Plusieurs motivations m’ont encouragé à entreprendre une thèse de Doctorat. Premièrement, ma passion pour les mathématiques m’incite toujours à nourrir une immense curiosité et à vouloir aller plus loin.
De plus, la recherche mathématique offre une opportunité unique de contribuer à l’avancement des connaissances humaines et de résoudre des problèmes complexes qui ont des implications pratiques importantes. La rigueur et la beauté des mathématiques m’inspirent à explorer des territoires inconnus et à repousser les limites de notre compréhension. En tant que chercheur, je suis déterminé à apporter ma contribution à ce domaine fascinant et essentiel.
CM : Avez-vous eu des mentors ou des modèles dans le domaine des mathématiques ?
RL : Oui, j’ai eu la chance d’avoir plusieurs mentors et modèles qui ont joué un rôle crucial dans mon parcours en mathématiques. Parmi eux, mon professeur de mathématiques au collège, M. Ricardo CAMBRONNE, a été une source d’inspiration majeure. Sa passion pour la matière et sa capacité à rendre les concepts complexes accessibles m’ont profondément marqué. Il m’a non seulement transmis des connaissances, mais aussi l’amour des mathématiques et la rigueur nécessaire pour exceller dans ce domaine.
À l’université, lors de mon intégration à l’École Normale Supérieure de l’UEH en 2013, j’ai eu la chance d’être entouré par une nouvelle génération de jeunes professeurs fraîchement diplômés qui m’enseignaient. Ils étaient tous des modèles pour moi, et je souhaitais atteindre leur niveau. Enfin, tous les professeurs du département de Mathématiques de l’ENS m’ont inspiré, d’une manière ou d’une autre, à devenir le mathématicien que je suis aujourd’hui.

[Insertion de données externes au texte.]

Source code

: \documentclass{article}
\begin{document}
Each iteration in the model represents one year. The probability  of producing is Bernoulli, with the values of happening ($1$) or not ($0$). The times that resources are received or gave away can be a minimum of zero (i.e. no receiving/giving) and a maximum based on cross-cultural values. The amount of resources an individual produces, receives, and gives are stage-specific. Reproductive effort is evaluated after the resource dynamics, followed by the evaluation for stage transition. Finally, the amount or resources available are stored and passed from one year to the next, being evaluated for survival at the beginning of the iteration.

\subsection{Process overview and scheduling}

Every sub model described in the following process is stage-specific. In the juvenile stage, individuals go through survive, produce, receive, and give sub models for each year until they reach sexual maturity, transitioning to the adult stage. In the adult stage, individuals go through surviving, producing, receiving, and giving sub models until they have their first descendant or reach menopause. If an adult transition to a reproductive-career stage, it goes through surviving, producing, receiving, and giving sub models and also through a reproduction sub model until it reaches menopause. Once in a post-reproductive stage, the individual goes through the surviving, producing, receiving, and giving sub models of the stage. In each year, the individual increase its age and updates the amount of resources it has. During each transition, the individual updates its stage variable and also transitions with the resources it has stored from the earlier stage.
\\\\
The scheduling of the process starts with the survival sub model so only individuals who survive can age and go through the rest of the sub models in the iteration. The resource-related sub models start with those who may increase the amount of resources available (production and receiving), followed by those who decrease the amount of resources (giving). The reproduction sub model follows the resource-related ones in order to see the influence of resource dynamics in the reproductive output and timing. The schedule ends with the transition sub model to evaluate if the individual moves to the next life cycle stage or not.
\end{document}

CM : Quels prix ou distinctions avez-vous remportés ? Pouvez-vous détailler chaque prix ?
RL : En 2023, j’avais reçu le « Prix de la meilleure thèse 2023 de l’Université de Lorraine’’, pour mon travail de doctorat à l’Université de Lorraine, ce qui a fait la une du quotidien Le Nouvelliste. L’école doctorale IAEM de l’Université de Lorraine décerne chaque année un prix de thèse à un manuscrit qu’elle considère particulièrement méritant parmi cinq disciplines différentes : Informatique, Automatique, Electronique-Electrotechnique, Mathématiques et Sciences de l’Architecture de l’Université de Lorraine.

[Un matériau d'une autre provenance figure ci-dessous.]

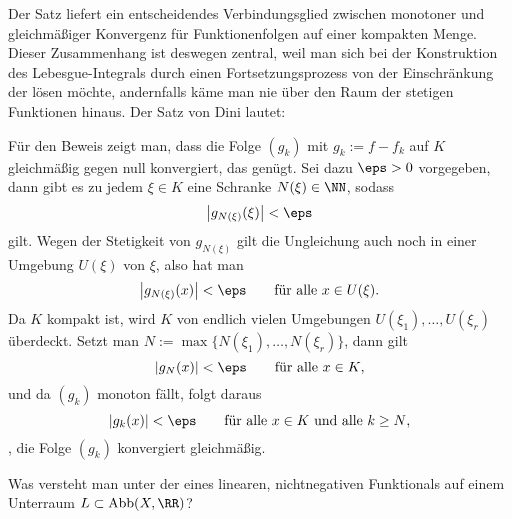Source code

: \begin{antwort}
  Der Satz liefert ein entscheidendes Verbindungsglied zwischen 
  monotoner und gleichm\"a{\ss}iger Konvergenz f\"ur Funktionenfolgen 
  auf einer kompakten Menge. Dieser Zusammenhang ist deswegen zentral, 
  weil man sich bei der Konstruktion des Lebesgue-Integrals durch einen 
  Fortsetzungsprozess von der Einschränkung der  lösen möchte, andernfalls käme man nie über den Raum der 
  stetigen Funktionen hinaus. Der Satz von Dini lautet:

  \medskip\noindent

  \medskip 
  Für den Beweis zeigt man, dass die Folge $(g_k)$ mit 
  $g_k := f - f_k$ auf $K$ gleichmäßig gegen null konvergiert, das genügt. 
  Sei dazu $\eps>0$ vorgegeben,  dann gibt es zu jedem $\xi\in K$ 
  eine Schranke $N(\xi) \in \NN$, sodass 
  \[
  \left| g_{N(\xi)} (\xi) \right| < \eps
  \]
  gilt. Wegen der Stetigkeit von $g_{N(\xi)}$ gilt die Ungleichung 
  auch noch in einer Umgebung $U(\xi)$ von $\xi$, also hat man
  \[
  \left| g_{N(\xi)} (x) \right| < \eps \qquad\text{für alle $x\in U(\xi)$}. 
  \]
  Da $K$ kompakt ist, wird $K$ von endlich vielen Umgebungen 
  $U(\xi_1),\ldots,U(\xi_r)$ überdeckt. Setzt man 
  $N:=\max\{ N(\xi_1),\ldots, N(\xi_r) \}$, dann gilt 
  \[
  \left| g_N (x) \right| < \eps \qquad\text{für alle $x\in K$}, 
  \]
  und da $(g_k)$ monoton fällt, folgt daraus 
  \[
  \left| g_k (x) \right| < \eps 
  \qquad\text{für alle $x\in K$ und alle $k\ge N$},
  \]
  {\dasheisst}, die Folge $(g_k)$ konvergiert gleichmäßig. 
  \AntEnd
\end{antwort}

\begin{frage}\label{11_sigma}
  Was versteht man unter der  
  eines linearen, nichtnegativen Funktionals auf einem Unterraum 
  $L \subset \mathrm{Abb}(X,\RR)$?
\end{frage}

Voici un article de mon laboratoire IECL de l’université de Lorraine sur les détails sur le prix : https://iecl.univ-lorraine.fr/ruben-louis-laureat-du-prix-de-these-iaem-2023/.
Cette année, j’ai reçu le prix qui récompense le meilleur Poster de la conférence Poisson 2024. Un poster ou une affiche scientifique est une présentation visuelle utilisée par les chercheurs pour communiquer les résultats de leurs recherches à un public, généralement lors de conférences, de colloques ou d’événements universitaires. Cette conférence est la plus grande réunion en géométrie de Poisson, matière dominante en mathématiques, qui se tient tous les deux ans dans un pays différent.
CM : Pouvez-vous décrire les travaux ou les recherches qui vous ont valu ces prix ?
RL : Le prix de 2023 : Ce prix récompense mes travaux sur « Les algèbres supérieures universelles des espaces singuliers et leurs symétries » réalisés sous la direction de Camille Laurent-Gengoux, professeur à l’Université de Lorraine.
C’est une thèse en mathématiques fondamentales où la question est de relier trois notions fondamentales des mathématiques :
• La notion de singularité,
• La notion de symétrie,
• Des notions devenues naturelles depuis la naissance de la mécanique quantique.
Ce sujet est justifié par de nombreux problèmes en physique mathématique : la plupart des théories modernes de quantification sont par exemple des théories de jauges. C’est-à-dire que l’on a un « espace des possibles » qu’on appelle espace des phases, lequel a souvent des points singuliers, et l’on doit construire une théorie invariante par toutes les symétries (le groupe de la relativité générale par exemple). Ma thèse étudie ce problème en toute généralité, dans le cadre de ce que l’on appelle les « feuilletages singuliers ». Elle consiste essentiellement en quelques résultats remarquables qui disent dans deux contextes différents : « on peut rendre sans singularités l’ensemble des symétries d’une certaine classe d’objets ».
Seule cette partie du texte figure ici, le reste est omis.